* _Task item_:
Leaving out all images, write out the records that follow exactly.

[Saved data entries]
--------

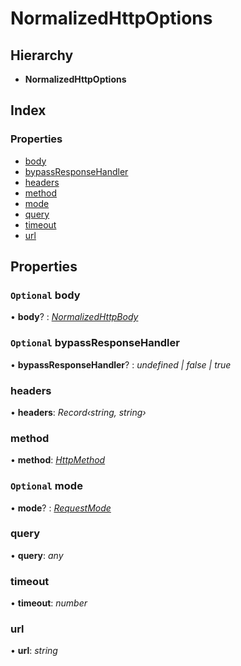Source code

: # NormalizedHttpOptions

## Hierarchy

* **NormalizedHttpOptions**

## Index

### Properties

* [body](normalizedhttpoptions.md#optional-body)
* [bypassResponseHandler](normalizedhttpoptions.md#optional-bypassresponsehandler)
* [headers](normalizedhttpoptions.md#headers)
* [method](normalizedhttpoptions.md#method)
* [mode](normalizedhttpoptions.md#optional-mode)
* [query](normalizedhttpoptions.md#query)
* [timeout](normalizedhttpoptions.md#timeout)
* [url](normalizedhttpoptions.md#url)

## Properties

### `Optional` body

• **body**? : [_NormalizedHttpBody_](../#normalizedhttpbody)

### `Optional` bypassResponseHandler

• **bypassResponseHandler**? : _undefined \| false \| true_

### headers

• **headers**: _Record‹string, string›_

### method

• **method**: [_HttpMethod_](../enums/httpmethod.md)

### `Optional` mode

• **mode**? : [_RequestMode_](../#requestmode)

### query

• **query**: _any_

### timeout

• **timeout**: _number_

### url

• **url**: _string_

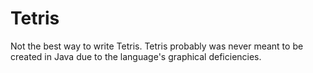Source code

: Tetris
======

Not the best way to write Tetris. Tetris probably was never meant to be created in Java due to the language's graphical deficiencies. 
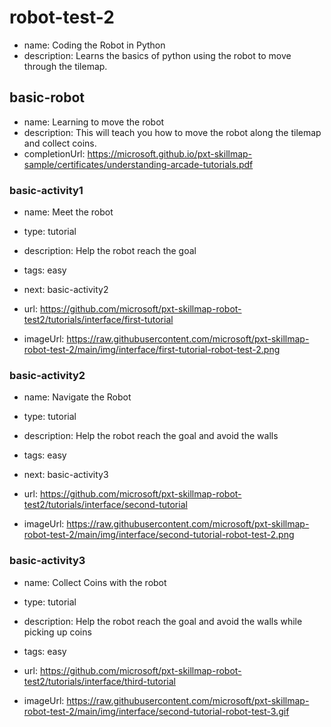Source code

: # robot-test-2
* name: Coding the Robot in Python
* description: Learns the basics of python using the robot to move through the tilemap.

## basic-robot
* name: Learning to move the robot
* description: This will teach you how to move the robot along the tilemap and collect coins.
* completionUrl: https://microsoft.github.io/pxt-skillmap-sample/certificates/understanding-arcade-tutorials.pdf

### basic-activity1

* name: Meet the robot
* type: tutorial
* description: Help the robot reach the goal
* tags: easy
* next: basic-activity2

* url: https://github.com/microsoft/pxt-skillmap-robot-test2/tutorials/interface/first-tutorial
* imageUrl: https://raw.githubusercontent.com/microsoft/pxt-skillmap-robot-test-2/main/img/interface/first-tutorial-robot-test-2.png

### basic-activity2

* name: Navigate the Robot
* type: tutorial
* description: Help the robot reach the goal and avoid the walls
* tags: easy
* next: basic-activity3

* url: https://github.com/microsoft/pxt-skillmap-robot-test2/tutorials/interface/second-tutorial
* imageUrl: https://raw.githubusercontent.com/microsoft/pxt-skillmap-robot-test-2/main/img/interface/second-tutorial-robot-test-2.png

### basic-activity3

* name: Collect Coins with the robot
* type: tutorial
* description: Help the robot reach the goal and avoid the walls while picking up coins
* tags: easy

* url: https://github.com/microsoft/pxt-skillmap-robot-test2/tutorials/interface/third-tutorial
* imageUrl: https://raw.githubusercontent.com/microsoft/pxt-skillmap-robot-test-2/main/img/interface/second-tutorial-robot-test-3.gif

--------

* _Problem solution_:
Source code

: # NormalizedHttpOptions

## Hierarchy

* **NormalizedHttpOptions**

## Index

### Properties

* [body](normalizedhttpoptions.md#optional-body)
* [bypassResponseHandler](normalizedhttpoptions.md#optional-bypassresponsehandler)
* [headers](normalizedhttpoptions.md#headers)
* [method](normalizedhttpoptions.md#method)
* [mode](normalizedhttpoptions.md#optional-mode)
* [query](normalizedhttpoptions.md#query)
* [timeout](normalizedhttpoptions.md#timeout)
* [url](normalizedhttpoptions.md#url)

## Properties

### `Optional` body

• **body**? : [_NormalizedHttpBody_](../#normalizedhttpbody)

### `Optional` bypassResponseHandler

• **bypassResponseHandler**? : _undefined \| false \| true_

### headers

• **headers**: _Record‹string, string›_

### method

• **method**: [_HttpMethod_](../enums/httpmethod.md)

### `Optional` mode

• **mode**? : [_RequestMode_](../#requestmode)

### query

• **query**: _any_

### timeout

• **timeout**: _number_

### url

• **url**: _string_

Source code

: Tetris
======

Not the best way to write Tetris. Tetris probably was never meant to be created in Java due to the language's graphical deficiencies. 
Source code

: # robot-test-2
* name: Coding the Robot in Python
* description: Learns the basics of python using the robot to move through the tilemap.

## basic-robot
* name: Learning to move the robot
* description: This will teach you how to move the robot along the tilemap and collect coins.
* completionUrl: https://microsoft.github.io/pxt-skillmap-sample/certificates/understanding-arcade-tutorials.pdf

### basic-activity1

* name: Meet the robot
* type: tutorial
* description: Help the robot reach the goal
* tags: easy
* next: basic-activity2

* url: https://github.com/microsoft/pxt-skillmap-robot-test2/tutorials/interface/first-tutorial
* imageUrl: https://raw.githubusercontent.com/microsoft/pxt-skillmap-robot-test-2/main/img/interface/first-tutorial-robot-test-2.png

### basic-activity2

* name: Navigate the Robot
* type: tutorial
* description: Help the robot reach the goal and avoid the walls
* tags: easy
* next: basic-activity3

* url: https://github.com/microsoft/pxt-skillmap-robot-test2/tutorials/interface/second-tutorial
* imageUrl: https://raw.githubusercontent.com/microsoft/pxt-skillmap-robot-test-2/main/img/interface/second-tutorial-robot-test-2.png

### basic-activity3

* name: Collect Coins with the robot
* type: tutorial
* description: Help the robot reach the goal and avoid the walls while picking up coins
* tags: easy

* url: https://github.com/microsoft/pxt-skillmap-robot-test2/tutorials/interface/third-tutorial
* imageUrl: https://raw.githubusercontent.com/microsoft/pxt-skillmap-robot-test-2/main/img/interface/second-tutorial-robot-test-3.gif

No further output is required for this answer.